Your objective>
Below are some records. Reproduce them exactly from their first line through the line with "-as player i", inclusive.

[Start of Attachment]

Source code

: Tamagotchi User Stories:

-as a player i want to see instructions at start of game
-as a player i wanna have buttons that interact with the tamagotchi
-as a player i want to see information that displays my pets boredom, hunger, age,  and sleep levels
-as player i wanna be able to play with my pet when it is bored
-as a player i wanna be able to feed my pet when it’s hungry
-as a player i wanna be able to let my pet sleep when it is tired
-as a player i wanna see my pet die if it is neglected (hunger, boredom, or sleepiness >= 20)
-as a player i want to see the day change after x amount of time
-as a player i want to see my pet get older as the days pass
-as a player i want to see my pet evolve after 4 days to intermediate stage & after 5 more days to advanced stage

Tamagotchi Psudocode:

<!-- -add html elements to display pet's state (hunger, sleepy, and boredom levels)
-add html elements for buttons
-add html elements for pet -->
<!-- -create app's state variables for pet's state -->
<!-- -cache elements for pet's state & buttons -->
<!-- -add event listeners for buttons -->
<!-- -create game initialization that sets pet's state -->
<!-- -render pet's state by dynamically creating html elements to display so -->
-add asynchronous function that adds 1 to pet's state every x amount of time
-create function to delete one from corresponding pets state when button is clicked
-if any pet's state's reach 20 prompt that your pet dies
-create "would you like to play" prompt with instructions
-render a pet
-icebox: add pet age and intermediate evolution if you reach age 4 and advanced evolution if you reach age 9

[End of Attachment]

Response below>
Source code

: Tamagotchi User Stories:

-as a player i want to see instructions at start of game
-as a player i wanna have buttons that interact with the tamagotchi
-as a player i want to see information that displays my pets boredom, hunger, age,  and sleep levels
-as player i wanna be able to play with my pet when it is bored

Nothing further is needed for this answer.